Installation Instructions¶
Anaconda Enterprise Notebook (AEN) is a Python data analysis environment from Continuum Analytics. Accessed through a browser, Anaconda Enterprise Notebooks is a ready-to-use, powerful, fully-configured Python analytics environment. We believe that programmers, scientists, and analysts should spend their time analyzing data, not working to set up a system. Data should be shareable, and analysis should be repeatable. Reproducibility should extend beyond just code to include the runtime environment, configuration, and input data.
This installation guide walks through the steps needed to install a basic Anaconda Enterprise Notebook system comprised of the front-end server, gateway and compute machines.
If you have any questions about the instructions, please contact your sales representative or Priority Support team, if applicable, for additional assistance.
System overview¶
Anaconda Enterprise Notebooks is designed to run on a single box or as a distributed system with multiple boxes. There are three primary components that need to be deployed and configured:
- Server: the entry point to Anaconda Enterprise Notebooks, managing users and projects
- Gateway: a proxy service to handle URL and port mapping to ancillary services.
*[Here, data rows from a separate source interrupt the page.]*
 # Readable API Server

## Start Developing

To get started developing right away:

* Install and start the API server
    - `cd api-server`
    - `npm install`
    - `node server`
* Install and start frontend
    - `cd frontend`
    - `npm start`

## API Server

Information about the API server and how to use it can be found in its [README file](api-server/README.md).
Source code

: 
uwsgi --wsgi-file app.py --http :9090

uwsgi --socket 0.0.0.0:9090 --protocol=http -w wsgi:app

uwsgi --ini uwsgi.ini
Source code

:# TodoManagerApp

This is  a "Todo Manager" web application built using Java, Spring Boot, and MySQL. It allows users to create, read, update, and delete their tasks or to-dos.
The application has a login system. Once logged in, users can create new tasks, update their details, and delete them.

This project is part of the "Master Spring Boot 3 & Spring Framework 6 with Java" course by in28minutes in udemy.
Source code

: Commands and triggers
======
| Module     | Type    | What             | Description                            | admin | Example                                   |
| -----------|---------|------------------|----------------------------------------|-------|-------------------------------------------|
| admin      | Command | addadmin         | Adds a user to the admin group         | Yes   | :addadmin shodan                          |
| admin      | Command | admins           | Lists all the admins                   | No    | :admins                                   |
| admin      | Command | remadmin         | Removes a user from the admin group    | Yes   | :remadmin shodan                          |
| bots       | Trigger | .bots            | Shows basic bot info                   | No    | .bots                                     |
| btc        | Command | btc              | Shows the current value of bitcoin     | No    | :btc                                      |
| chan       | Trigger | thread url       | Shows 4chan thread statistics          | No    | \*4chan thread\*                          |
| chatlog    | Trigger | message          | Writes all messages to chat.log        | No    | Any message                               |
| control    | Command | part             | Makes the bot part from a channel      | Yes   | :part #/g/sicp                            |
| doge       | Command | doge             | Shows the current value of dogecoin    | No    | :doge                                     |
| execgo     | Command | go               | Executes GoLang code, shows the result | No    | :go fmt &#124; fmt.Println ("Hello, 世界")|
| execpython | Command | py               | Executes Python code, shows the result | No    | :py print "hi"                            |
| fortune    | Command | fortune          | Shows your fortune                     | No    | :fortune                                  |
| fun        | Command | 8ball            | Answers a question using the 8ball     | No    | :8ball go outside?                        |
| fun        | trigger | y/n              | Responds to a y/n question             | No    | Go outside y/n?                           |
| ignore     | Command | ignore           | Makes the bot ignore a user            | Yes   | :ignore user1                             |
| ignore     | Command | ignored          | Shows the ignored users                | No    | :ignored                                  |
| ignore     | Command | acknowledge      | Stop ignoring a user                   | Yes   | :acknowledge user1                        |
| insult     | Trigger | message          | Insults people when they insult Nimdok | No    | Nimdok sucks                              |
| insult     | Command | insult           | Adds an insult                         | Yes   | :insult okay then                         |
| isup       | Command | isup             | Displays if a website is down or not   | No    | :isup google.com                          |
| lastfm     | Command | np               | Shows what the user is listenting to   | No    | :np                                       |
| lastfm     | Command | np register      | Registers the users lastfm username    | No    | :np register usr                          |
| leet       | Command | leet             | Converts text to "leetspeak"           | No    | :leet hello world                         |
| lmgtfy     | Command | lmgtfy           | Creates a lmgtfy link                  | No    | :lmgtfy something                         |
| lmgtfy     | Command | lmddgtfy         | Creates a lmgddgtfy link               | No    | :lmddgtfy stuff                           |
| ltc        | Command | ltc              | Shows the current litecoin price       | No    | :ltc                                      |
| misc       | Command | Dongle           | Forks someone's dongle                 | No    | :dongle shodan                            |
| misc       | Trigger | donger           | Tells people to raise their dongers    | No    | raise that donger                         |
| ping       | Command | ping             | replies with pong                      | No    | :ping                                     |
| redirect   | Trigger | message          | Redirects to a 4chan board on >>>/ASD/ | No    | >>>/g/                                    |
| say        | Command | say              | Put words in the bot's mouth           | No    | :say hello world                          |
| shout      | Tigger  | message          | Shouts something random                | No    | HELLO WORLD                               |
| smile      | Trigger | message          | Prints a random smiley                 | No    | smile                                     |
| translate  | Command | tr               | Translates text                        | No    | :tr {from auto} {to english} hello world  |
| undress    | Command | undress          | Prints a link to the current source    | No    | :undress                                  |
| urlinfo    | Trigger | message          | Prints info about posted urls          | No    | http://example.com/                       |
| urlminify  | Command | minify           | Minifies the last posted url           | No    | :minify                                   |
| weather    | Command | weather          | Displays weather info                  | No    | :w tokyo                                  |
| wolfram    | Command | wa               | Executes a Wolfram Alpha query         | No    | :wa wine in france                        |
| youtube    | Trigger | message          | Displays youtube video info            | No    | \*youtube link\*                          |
- Compute Node: each compute node in the Anaconda Enterprise Notebooks system requires a Compute Launcher service to mediate access to the Server and Gateway
Since Anaconda Enterprise Notebooks is web-based, it uses the standard HTTP port 80 or HTTPS port 443.
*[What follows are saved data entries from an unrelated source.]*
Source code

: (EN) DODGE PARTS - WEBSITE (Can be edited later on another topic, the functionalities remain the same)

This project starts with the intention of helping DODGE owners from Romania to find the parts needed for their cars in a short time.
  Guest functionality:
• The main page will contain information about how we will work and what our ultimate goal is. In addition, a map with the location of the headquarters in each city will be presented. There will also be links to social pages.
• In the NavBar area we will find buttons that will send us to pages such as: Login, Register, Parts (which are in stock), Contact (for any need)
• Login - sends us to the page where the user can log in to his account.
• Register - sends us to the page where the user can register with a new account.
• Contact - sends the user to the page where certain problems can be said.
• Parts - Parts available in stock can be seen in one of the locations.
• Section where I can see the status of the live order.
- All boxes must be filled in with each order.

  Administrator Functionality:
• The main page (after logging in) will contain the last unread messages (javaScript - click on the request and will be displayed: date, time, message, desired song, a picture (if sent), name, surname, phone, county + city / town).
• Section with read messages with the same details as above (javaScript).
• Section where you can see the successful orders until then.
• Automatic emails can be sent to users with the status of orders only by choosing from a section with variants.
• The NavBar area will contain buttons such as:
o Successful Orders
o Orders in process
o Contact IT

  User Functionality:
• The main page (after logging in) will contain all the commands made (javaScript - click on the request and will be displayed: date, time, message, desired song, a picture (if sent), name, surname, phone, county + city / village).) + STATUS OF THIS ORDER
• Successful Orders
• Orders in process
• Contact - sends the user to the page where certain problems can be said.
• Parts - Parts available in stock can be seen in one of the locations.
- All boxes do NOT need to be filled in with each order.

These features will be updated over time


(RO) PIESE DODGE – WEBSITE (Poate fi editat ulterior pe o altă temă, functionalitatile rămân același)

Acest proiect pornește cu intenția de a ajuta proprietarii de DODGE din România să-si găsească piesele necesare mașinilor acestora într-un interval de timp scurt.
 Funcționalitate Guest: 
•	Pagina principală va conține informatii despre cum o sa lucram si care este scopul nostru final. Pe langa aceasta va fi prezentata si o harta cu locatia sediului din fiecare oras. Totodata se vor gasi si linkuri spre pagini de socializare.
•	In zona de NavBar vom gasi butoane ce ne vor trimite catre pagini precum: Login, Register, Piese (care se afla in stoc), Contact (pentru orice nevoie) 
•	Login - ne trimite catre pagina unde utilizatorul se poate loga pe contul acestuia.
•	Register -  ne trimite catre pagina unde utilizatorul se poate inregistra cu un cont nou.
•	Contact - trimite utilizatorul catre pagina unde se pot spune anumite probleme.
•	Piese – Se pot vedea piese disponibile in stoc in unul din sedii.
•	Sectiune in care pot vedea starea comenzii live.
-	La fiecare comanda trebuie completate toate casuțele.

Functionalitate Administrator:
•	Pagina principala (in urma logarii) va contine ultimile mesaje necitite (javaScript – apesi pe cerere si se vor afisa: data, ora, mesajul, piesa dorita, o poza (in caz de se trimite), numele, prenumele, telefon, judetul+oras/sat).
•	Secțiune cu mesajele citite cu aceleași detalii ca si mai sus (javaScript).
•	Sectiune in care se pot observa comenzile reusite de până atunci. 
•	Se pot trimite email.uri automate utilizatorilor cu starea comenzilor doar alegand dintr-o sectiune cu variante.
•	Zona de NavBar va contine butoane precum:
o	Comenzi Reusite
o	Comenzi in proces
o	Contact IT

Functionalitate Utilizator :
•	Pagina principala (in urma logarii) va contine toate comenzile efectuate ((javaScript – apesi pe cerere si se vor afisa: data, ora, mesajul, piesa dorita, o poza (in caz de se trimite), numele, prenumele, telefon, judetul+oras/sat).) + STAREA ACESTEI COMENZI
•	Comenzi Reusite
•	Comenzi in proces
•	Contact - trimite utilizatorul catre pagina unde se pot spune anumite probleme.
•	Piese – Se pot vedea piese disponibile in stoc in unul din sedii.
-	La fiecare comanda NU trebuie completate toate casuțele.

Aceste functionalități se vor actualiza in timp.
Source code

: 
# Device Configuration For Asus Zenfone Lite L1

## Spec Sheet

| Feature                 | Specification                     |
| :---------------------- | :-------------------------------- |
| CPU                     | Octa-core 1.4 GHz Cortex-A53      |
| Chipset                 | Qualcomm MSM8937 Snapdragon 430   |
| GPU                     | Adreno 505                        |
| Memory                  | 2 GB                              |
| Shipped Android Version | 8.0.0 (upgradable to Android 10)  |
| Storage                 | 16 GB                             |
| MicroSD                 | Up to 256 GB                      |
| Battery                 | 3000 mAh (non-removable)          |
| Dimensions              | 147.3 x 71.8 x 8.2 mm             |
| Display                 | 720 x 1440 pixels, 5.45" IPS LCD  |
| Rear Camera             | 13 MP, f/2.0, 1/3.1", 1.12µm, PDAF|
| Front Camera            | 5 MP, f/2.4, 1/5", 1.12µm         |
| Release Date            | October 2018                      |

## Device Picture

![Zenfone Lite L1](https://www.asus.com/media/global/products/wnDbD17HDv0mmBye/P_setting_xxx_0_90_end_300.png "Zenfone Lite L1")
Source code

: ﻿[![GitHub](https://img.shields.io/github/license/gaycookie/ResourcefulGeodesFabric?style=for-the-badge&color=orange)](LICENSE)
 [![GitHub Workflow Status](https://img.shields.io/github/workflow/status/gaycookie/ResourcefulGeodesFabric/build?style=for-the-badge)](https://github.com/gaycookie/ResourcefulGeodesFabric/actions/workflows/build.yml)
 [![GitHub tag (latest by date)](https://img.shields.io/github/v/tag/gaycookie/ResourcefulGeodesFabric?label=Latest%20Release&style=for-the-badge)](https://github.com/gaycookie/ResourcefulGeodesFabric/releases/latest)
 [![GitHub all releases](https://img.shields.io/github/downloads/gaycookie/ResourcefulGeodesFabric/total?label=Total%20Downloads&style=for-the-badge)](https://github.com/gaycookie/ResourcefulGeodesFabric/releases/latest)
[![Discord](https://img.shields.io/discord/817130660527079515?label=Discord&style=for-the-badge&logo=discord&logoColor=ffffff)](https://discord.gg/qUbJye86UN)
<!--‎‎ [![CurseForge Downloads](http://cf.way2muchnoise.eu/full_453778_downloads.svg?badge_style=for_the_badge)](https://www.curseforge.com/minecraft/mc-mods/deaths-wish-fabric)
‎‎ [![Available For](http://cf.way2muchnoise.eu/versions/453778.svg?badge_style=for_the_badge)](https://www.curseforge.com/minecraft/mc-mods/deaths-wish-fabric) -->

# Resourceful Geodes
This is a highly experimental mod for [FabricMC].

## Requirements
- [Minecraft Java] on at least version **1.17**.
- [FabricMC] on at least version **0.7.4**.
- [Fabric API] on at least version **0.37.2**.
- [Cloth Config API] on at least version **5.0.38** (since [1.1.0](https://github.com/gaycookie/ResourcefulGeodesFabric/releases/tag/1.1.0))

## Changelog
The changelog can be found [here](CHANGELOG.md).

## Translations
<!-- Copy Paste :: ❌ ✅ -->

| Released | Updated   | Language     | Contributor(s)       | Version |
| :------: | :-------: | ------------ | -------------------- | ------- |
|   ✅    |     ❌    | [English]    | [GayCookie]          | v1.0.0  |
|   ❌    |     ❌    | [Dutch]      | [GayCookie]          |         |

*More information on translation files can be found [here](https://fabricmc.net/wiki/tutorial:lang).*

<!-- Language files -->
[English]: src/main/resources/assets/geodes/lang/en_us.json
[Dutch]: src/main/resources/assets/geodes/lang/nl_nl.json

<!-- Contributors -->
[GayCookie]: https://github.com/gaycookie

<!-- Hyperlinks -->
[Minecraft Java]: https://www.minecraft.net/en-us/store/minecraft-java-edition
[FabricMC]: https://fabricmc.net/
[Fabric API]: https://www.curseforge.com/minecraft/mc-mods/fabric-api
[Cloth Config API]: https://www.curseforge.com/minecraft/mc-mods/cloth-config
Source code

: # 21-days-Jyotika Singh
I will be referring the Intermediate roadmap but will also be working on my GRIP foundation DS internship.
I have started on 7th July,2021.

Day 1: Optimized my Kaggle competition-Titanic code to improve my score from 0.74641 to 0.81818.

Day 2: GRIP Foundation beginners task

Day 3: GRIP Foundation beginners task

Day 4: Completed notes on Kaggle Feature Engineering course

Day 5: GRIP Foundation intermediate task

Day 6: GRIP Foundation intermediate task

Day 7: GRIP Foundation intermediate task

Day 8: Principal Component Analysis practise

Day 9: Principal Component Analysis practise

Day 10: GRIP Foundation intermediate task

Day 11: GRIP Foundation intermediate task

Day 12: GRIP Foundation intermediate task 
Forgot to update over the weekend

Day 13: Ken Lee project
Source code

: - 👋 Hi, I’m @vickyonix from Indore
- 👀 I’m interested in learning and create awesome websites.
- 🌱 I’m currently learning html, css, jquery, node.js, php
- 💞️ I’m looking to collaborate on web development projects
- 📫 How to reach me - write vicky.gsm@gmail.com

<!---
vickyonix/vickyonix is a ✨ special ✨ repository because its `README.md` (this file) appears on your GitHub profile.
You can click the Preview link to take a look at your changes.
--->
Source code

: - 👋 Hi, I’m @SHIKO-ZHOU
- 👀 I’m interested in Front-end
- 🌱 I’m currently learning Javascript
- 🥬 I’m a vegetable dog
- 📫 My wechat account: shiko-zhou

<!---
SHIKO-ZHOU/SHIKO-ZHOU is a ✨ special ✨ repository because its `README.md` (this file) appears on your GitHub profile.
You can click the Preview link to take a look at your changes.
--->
Organizationally, each Anaconda Enterprise Notebooks installation has exactly one Server instance. One or more Data Centers can be associated with the Server. One or more Compute Nodes can be associated with each Data Center.
The Anaconda Enterprise Notebooks (AEN) platform consists of three main service groups: AEN Server, AEN Gateway, and AEN Compute, below referred to simply as Server, Gateway, and Compute nodes respectively. Each Anaconda Enterprise Notebooks deployment will have only one Server, but possibly multiple Gateways, and then every host that can run Anaconda Enterprise Notebooks processes will require the Compute Launcher service to be running on it.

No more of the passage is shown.